(How to complete this task) Copy out the entries that follow, unchanged.

━━━━━ Data records

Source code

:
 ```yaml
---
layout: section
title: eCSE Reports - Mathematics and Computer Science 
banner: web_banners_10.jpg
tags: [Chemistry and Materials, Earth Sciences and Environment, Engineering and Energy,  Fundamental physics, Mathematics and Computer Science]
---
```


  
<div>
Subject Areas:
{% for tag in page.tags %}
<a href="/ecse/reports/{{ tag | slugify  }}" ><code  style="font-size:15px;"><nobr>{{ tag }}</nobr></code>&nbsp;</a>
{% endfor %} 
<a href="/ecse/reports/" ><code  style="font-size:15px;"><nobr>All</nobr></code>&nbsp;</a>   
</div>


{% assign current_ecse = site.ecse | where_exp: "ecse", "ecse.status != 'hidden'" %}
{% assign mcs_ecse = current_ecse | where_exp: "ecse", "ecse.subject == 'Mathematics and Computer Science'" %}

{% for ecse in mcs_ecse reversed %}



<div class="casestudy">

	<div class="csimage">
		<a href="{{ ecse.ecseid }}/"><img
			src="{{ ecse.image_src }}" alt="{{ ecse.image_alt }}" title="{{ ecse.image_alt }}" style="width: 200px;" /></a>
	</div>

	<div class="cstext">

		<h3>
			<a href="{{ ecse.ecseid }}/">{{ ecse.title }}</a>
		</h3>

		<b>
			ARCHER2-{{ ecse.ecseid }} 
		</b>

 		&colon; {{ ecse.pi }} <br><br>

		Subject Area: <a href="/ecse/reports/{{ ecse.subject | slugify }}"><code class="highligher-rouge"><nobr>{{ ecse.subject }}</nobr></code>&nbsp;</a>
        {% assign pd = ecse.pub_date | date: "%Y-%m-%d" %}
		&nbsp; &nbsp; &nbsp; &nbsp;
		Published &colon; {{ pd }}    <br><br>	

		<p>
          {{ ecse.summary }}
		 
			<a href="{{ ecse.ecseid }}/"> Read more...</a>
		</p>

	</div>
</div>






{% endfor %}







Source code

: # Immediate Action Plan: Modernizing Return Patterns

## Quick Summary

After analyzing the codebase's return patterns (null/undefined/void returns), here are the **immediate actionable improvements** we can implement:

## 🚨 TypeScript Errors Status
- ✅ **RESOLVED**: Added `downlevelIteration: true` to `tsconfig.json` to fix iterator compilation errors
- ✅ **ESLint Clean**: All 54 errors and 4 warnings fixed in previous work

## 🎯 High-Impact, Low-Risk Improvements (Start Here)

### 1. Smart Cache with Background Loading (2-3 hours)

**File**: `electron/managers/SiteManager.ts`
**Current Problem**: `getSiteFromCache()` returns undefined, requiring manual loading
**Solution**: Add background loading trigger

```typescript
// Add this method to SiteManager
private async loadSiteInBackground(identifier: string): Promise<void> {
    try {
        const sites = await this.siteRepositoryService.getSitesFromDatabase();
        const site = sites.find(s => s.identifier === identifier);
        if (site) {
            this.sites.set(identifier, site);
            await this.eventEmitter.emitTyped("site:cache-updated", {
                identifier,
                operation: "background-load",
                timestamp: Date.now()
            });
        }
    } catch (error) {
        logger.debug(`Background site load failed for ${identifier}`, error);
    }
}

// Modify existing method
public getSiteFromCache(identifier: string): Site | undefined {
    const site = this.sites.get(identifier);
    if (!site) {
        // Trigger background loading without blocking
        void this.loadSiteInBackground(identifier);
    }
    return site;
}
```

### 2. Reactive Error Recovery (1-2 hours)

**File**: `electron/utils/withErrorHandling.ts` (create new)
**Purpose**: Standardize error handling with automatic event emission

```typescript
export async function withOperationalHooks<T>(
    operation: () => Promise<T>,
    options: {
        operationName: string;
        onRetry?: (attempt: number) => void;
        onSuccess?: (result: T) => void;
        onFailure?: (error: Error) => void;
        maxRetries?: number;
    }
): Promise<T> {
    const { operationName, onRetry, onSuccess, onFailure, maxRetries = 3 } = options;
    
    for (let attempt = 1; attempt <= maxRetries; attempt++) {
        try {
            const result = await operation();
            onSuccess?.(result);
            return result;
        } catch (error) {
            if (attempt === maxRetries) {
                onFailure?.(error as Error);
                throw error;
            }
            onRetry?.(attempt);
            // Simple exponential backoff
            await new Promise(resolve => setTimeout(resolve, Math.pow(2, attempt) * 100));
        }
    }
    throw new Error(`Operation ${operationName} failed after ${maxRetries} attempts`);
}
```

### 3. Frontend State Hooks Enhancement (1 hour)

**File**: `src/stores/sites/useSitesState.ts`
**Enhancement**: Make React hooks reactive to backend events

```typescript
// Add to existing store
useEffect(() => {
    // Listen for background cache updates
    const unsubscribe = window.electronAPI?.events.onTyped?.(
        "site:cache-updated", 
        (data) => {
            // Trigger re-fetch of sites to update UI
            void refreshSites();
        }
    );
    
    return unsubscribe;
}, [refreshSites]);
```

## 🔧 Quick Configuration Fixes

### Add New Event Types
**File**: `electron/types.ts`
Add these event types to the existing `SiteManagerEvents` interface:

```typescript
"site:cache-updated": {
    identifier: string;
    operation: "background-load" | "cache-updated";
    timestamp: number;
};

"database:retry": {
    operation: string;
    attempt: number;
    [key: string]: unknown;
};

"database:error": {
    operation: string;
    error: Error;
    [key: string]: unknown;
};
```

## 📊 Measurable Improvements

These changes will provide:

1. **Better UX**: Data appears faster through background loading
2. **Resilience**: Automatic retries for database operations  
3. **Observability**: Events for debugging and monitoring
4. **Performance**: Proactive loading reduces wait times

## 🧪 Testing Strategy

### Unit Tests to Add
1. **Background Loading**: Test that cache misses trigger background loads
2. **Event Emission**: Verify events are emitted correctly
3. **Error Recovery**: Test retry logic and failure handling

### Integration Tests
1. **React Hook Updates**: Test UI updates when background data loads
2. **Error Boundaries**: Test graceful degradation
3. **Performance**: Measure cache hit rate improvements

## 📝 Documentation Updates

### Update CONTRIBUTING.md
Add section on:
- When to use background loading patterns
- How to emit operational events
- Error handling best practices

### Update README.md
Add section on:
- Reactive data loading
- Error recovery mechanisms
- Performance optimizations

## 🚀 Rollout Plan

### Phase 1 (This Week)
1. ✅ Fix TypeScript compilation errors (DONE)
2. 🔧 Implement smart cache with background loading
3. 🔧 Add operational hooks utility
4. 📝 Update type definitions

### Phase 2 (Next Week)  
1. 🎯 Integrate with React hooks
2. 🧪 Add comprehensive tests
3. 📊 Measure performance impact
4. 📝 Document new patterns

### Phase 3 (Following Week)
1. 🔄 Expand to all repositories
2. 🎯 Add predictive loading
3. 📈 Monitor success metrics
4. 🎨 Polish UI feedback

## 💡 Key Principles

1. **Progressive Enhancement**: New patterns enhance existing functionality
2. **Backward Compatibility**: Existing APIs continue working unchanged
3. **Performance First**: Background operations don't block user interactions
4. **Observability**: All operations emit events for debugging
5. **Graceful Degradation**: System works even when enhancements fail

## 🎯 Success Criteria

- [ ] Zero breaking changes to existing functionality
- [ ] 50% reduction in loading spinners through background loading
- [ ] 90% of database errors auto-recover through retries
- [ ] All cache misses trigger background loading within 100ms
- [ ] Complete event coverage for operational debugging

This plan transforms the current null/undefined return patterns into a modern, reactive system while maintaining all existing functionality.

━━━━━━━━━━

(Output of the exercise)
Source code

:
 ```yaml
---
layout: section
title: eCSE Reports - Mathematics and Computer Science 
banner: web_banners_10.jpg
tags: [Chemistry and Materials, Earth Sciences and Environment, Engineering and Energy,  Fundamental physics, Mathematics and Computer Science]
---
```


  
<div>
Subject Areas:
{% for tag in page.tags %}
<a href="/ecse/reports/{{ tag | slugify  }}" ><code  style="font-size:15px;"><nobr>{{ tag }}</nobr></code>&nbsp;</a>
{% endfor %} 
<a href="/ecse/reports/" ><code  style="font-size:15px;"><nobr>All</nobr></code>&nbsp;</a>   
</div>


{% assign current_ecse = site.ecse | where_exp: "ecse", "ecse.status != 'hidden'" %}
{% assign mcs_ecse = current_ecse | where_exp: "ecse", "ecse.subject == 'Mathematics and Computer Science'" %}

{% for ecse in mcs_ecse reversed %}



<div class="casestudy">

	<div class="csimage">
		<a href="{{ ecse.ecseid }}/"><img
			src="{{ ecse.image_src }}" alt="{{ ecse.image_alt }}" title="{{ ecse.image_alt }}" style="width: 200px;" /></a>
	</div>

	<div class="cstext">

		<h3>
			<a href="{{ ecse.ecseid }}/">{{ ecse.title }}</a>
		</h3>

		<b>
			ARCHER2-{{ ecse.ecseid }} 
		</b>

 		&colon; {{ ecse.pi }} <br><br>

		Subject Area: <a href="/ecse/reports/{{ ecse.subject | slugify }}"><code class="highligher-rouge"><nobr>{{ ecse.subject }}</nobr></code>&nbsp;</a>
        {% assign pd = ecse.pub_date | date: "%Y-%m-%d" %}
		&nbsp; &nbsp; &nbsp; &nbsp;
		Published &colon; {{ pd }}    <br><br>	

		<p>
          {{ ecse.summary }}
		 
			<a href="{{ ecse.ecseid }}/"> Read more...</a>
		</p>

	</div>
</div>






{% endfor %}







Source code

: # Immediate Action Plan: Modernizing Return Patterns

## Quick Summary

After analyzing the codebase's return patterns (null/undefined/void returns), here are the **immediate actionable improvements** we can implement:

## 🚨 TypeScript Errors Status
- ✅ **RESOLVED**: Added `downlevelIteration: true` to `tsconfig.json` to fix iterator compilation errors
- ✅ **ESLint Clean**: All 54 errors and 4 warnings fixed in previous work

## 🎯 High-Impact, Low-Risk Improvements (Start Here)

### 1. Smart Cache with Background Loading (2-3 hours)

**File**: `electron/managers/SiteManager.ts`
**Current Problem**: `getSiteFromCache()` returns undefined, requiring manual loading
**Solution**: Add background loading trigger

```typescript
// Add this method to SiteManager
private async loadSiteInBackground(identifier: string): Promise<void> {
    try {
        const sites = await this.siteRepositoryService.getSitesFromDatabase();
        const site = sites.find(s => s.identifier === identifier);
        if (site) {
            this.sites.set(identifier, site);
            await this.eventEmitter.emitTyped("site:cache-updated", {
                identifier,
                operation: "background-load",
                timestamp: Date.now()
            });
        }
    } catch (error) {
        logger.debug(`Background site load failed for ${identifier}`, error);
    }
}

// Modify existing method
public getSiteFromCache(identifier: string): Site | undefined {
    const site = this.sites.get(identifier);
    if (!site) {
        // Trigger background loading without blocking
        void this.loadSiteInBackground(identifier);
    }
    return site;
}
```

### 2. Reactive Error Recovery (1-2 hours)

**File**: `electron/utils/withErrorHandling.ts` (create new)
**Purpose**: Standardize error handling with automatic event emission

```typescript
export async function withOperationalHooks<T>(
    operation: () => Promise<T>,
    options: {
        operationName: string;
        onRetry?: (attempt: number) => void;
        onSuccess?: (result: T) => void;
        onFailure?: (error: Error) => void;
        maxRetries?: number;
    }
): Promise<T> {
    const { operationName, onRetry, onSuccess, onFailure, maxRetries = 3 } = options;
    
    for (let attempt = 1; attempt <= maxRetries; attempt++) {
        try {
            const result = await operation();
            onSuccess?.(result);
            return result;
        } catch (error) {
            if (attempt === maxRetries) {
                onFailure?.(error as Error);
                throw error;
            }
            onRetry?.(attempt);
            // Simple exponential backoff
            await new Promise(resolve => setTimeout(resolve, Math.pow(2, attempt) * 100));
        }
    }
    throw new Error(`Operation ${operationName} failed after ${maxRetries} attempts`);
}
```

### 3. Frontend State Hooks Enhancement (1 hour)

**File**: `src/stores/sites/useSitesState.ts`
**Enhancement**: Make React hooks reactive to backend events

```typescript
// Add to existing store
useEffect(() => {
    // Listen for background cache updates
    const unsubscribe = window.electronAPI?.events.onTyped?.(
        "site:cache-updated", 
        (data) => {
            // Trigger re-fetch of sites to update UI
            void refreshSites();
        }
    );
    
    return unsubscribe;
}, [refreshSites]);
```

## 🔧 Quick Configuration Fixes

### Add New Event Types
**File**: `electron/types.ts`
Add these event types to the existing `SiteManagerEvents` interface:

```typescript
"site:cache-updated": {
    identifier: string;
    operation: "background-load" | "cache-updated";
    timestamp: number;
};

"database:retry": {
    operation: string;
    attempt: number;
    [key: string]: unknown;
};

"database:error": {
    operation: string;
    error: Error;
    [key: string]: unknown;
};
```

## 📊 Measurable Improvements

These changes will provide:

1. **Better UX**: Data appears faster through background loading
2. **Resilience**: Automatic retries for database operations  
3. **Observability**: Events for debugging and monitoring
4. **Performance**: Proactive loading reduces wait times

## 🧪 Testing Strategy

### Unit Tests to Add
1. **Background Loading**: Test that cache misses trigger background loads
2. **Event Emission**: Verify events are emitted correctly
3. **Error Recovery**: Test retry logic and failure handling

### Integration Tests
1. **React Hook Updates**: Test UI updates when background data loads
2. **Error Boundaries**: Test graceful degradation
3. **Performance**: Measure cache hit rate improvements

## 📝 Documentation Updates

### Update CONTRIBUTING.md
Add section on:
- When to use background loading patterns
- How to emit operational events
- Error handling best practices

### Update README.md
Add section on:
- Reactive data loading
- Error recovery mechanisms
- Performance optimizations

## 🚀 Rollout Plan

### Phase 1 (This Week)
1. ✅ Fix TypeScript compilation errors (DONE)
2. 🔧 Implement smart cache with background loading
3. 🔧 Add operational hooks utility
4. 📝 Update type definitions

### Phase 2 (Next Week)  
1. 🎯 Integrate with React hooks
2. 🧪 Add comprehensive tests
3. 📊 Measure performance impact
4. 📝 Document new patterns

### Phase 3 (Following Week)
1. 🔄 Expand to all repositories
2. 🎯 Add predictive loading
3. 📈 Monitor success metrics
4. 🎨 Polish UI feedback

## 💡 Key Principles

1. **Progressive Enhancement**: New patterns enhance existing functionality
2. **Backward Compatibility**: Existing APIs continue working unchanged
3. **Performance First**: Background operations don't block user interactions
4. **Observability**: All operations emit events for debugging
5. **Graceful Degradation**: System works even when enhancements fail

## 🎯 Success Criteria

- [ ] Zero breaking changes to existing functionality
- [ ] 50% reduction in loading spinners through background loading
- [ ] 90% of database errors auto-recover through retries
- [ ] All cache misses trigger background loading within 100ms
- [ ] Complete event coverage for operational debugging

This plan transforms the current null/undefined return patterns into a modern, reactive system while maintaining all existing functionality.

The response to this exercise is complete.